The restaurant is clearly a winner, although I could pick finicky little holes in elements of execution.
The room is almost unchanged since the Corton incarnation. Those same glowing white walls, the green-ish banquettes. The ceiling has been dropped, but the wooden floor and the bare tables (cloths have gone) make the room an echo chamber. This is a loud restaurant. Service remains formal (plenty of suited managers and sommeliers), but there are no amuse-bouches, and prices--presently at least--are far short of the three figure entry level which signals a serious Manhattan restaurant these days.
You can order flexibly from the menu, which is divided into unlabeled sections featuring dishes you'd expect to be smaller, dishes you'd expect to be larger, and desserts. Prices are fixed: two courses, $55; three, $65; four, $75. I was tempted to order five, to get to the green pea soup.

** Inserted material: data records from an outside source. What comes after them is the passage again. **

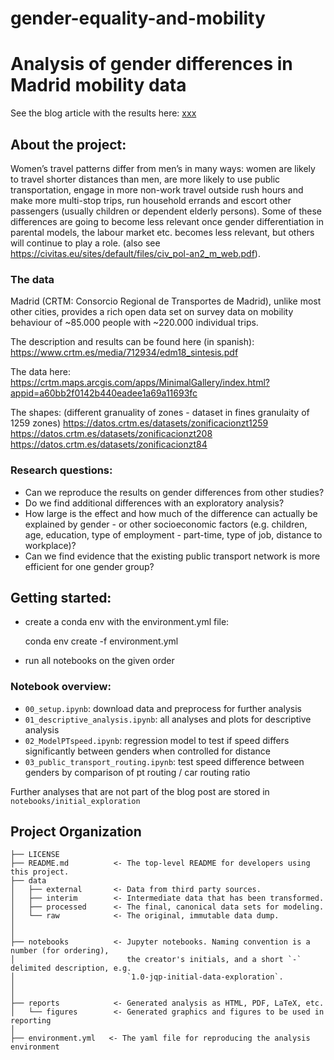 gender-equality-and-mobility
==============================

# Analysis of gender differences in Madrid mobility data 

See the blog article with the results here: [xxx](LINK)

## About the project:

Women’s travel patterns differ from men’s in many ways: women are likely to travel shorter distances than men, are more likely to use public transportation, engage in more non-work travel outside rush hours and make more multi-stop trips, run household errands and escort other passengers (usually children or dependent elderly persons). Some of these differences are going to become less relevant once gender differentiation in parental models, the labour market etc. becomes less relevant, but others will continue to play a role.
(also see https://civitas.eu/sites/default/files/civ_pol-an2_m_web.pdf).

### The data

Madrid (CRTM: Consorcio Regional de Transportes de Madrid), unlike most other cities, provides a rich open data set on survey data on mobility behaviour of ~85.000 people with ~220.000 individual trips.

The description and results can be found here (in spanish):
https://www.crtm.es/media/712934/edm18_sintesis.pdf

The data here: https://crtm.maps.arcgis.com/apps/MinimalGallery/index.html?appid=a60bb2f0142b440eadee1a69a11693fc

The shapes:
(different granuality of zones - dataset in fines granulaity of 1259 zones)
https://datos.crtm.es/datasets/zonificacionzt1259
https://datos.crtm.es/datasets/zonificacionzt208
https://datos.crtm.es/datasets/zonificacionzt84

### Research questions:

- Can we reproduce the results on gender differences from other studies?
- Do we find additional differences with an exploratory analysis?
- How large is the effect and how much of the difference can actually be explained by gender - or other socioeconomic factors (e.g. children, age, education, type of employment - part-time, type of job, distance to workplace)?
- Can we find evidence that the existing public transport network is more efficient for one gender group?

## Getting started:

- create a conda env with the environment.yml file:

    conda env create -f environment.yml
    
- run all notebooks on the given order
    
### Notebook overview:

- `00_setup.ipynb`: download data and preprocess for further analysis
- `01_descriptive_analysis.ipynb`: all analyses and plots for descriptive analysis
- `02_ModelPTspeed.ipynb`: regression model to test if speed differs significantly between genders when controlled for distance
- `03_public_transport_routing.ipynb`: test speed difference between genders by comparison of pt routing / car routing ratio

Further analyses that are not part of the blog post are stored in `notebooks/initial_exploration`


Project Organization
------------

    ├── LICENSE
    ├── README.md          <- The top-level README for developers using this project.
    ├── data
    │   ├── external       <- Data from third party sources.
    │   ├── interim        <- Intermediate data that has been transformed.
    │   ├── processed      <- The final, canonical data sets for modeling.
    │   └── raw            <- The original, immutable data dump.
    │
    │
    ├── notebooks          <- Jupyter notebooks. Naming convention is a number (for ordering),
    │                         the creator's initials, and a short `-` delimited description, e.g.
    │                         `1.0-jqp-initial-data-exploration`.
    │
    │
    ├── reports            <- Generated analysis as HTML, PDF, LaTeX, etc.
    │   └── figures        <- Generated graphics and figures to be used in reporting
    │
    ├── environment.yml   <- The yaml file for reproducing the analysis environment

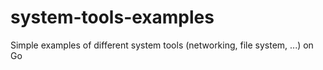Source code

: # system-tools-examples
Simple examples of different system tools (networking, file system, ...) on Go
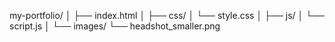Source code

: my-portfolio/
│
├── index.html
│
├── css/
│   └── style.css
│
├── js/
│   └── script.js
│
└── images/
    └── headshot_smaller.png
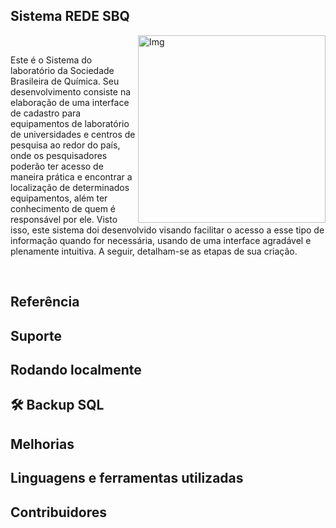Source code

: 

<h2>Sistema REDE SBQ</h2>

<img src="https://github.com/liviacarvalho07/Rede-SBQ/blob/main/logo.png?raw=true" width="300px" min-width="300px" max-width="300px" align="right" alt="Img">
</br>

<p> Este é o Sistema do laboratório da Sociedade Brasileira de Química. Seu desenvolvimento consiste na elaboração de uma interface de cadastro para equipamentos de laboratório de universidades e centros de pesquisa ao redor do país, onde os pesquisadores poderão ter acesso de maneira prática e encontrar a localização de determinados equipamentos, além ter conhecimento de quem é responsável por ele. Visto isso, este sistema doi desenvolvido visando facilitar o acesso a esse tipo de informação quando for necessária, usando de uma interface agradável e plenamente intuitiva. A seguir, detalham-se as etapas de sua criação. </p>

</br>

## Referência
 
## Suporte

## Rodando localmente

## 🛠 Backup SQL

## Melhorias

## Linguagens e ferramentas utilizadas 

## Contribuidores 

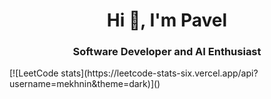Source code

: <h1 align="center">Hi 👋, I'm Pavel</h1>
<h3 align="center">Software Developer and AI Enthusiast</h3>
[![LeetCode stats](https://leetcode-stats-six.vercel.app/api?username=mekhnin&theme=dark)]()

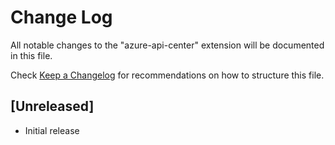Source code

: # Change Log

All notable changes to the "azure-api-center" extension will be documented in this file.

Check [Keep a Changelog](http://keepachangelog.com/) for recommendations on how to structure this file.

## [Unreleased]

- Initial release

As it was, I started with three plump oysters, cooked then cooled. These were paired with crisp, pig-feet croquettes, and bedded on very finely diced pickled vegetables. I know the days when oysters arrived in multiples of half-a-dozen are long gone. This was, however, a dish which vanished quickly, because you could only tie together the cool, smooth-soft bivalve, the hot, crunchy-savory pork, and the acidic garnish, by popping everything into your mouth at once. Separately, the elements were less interesting.
A nice additional touch, though: there's smoke in the dish, which on very close examination indeed turned out to come from tiny lardons mixed in with the veg.
The baked turbot plate was composed of elements which came more readily together. The buttery champagne foam was everywhere, and a good thing too. Roasted pumpkin seeds added a nutty accent. The fish was bedded on flavorful spinach, but there was a bitter disc of puréed greens too. My server claimed it was a different preparation of the spinach, but when I looked again at the menu it said parsley coulis. I believe the menu, but it reminded me unpleasantly wheatgrass (if you like wheatgrass, you'll love it).
This is a personal thing, but for me, the fish was undercooked. I like raw fish, but I'm less a fan of white fish in that glassy, transluscent state between rare and cooked, and the turbot was like that in the center.
If you're with someone who likes red meat, you should clearly consider lamb cooked several ways for two. I wasn't, and in any case I was curious about the rabbit "bouillabaisse." The most obvious components of this dish were rack and loin of rabbit--and a rosy kidney too--sitting with carrots and turnips (I adore turnips) in a mildly tomatoey broth. A crisp crouton dabbed with rouille (slightly spicy) underlined the bouillabaisse reference--which remained, really, a whimsy.
The rabbit was good, though, and I eventually found the leg meat, ground up and filling two fat ravioli at the bottom of the dish. These were described as "saffron" ravioli, and I could have used more saffron in the dish.
Cheeses were well chosen, and served at a nice temperature too. The Bleu d'Auvergne was positively melting, the Bonne Bouche nice and oozy, and the pine-scented Winnemere was treating a spoon like a hammock.
Chef Glocker, who visited my table, and a few others, seems as pleased as Drew with the venture. He's worked with Gordon Ramsay a lot--with Charlie Trotter too--but at Bâtard he already seems set on developing as an auteur. That's a fancy way of saying that the food here is far from the anonymous haute-French cuisine which dominated Montrachet in its latter days. Glocker is Austrian-born, and although this isn't an Austrian restaurant (as Bouley's Danube was), it is a restaurant which will offer chicken schnitzel as a special, with lingonberry jam too.
It's also a restaurant where Sachertorte has just made its debut, and since I was comped a slice I got my five courses after all. It comes with unsweetened sour cream, and--much better--a rum-flavored cream. This is going to be a menu to watch.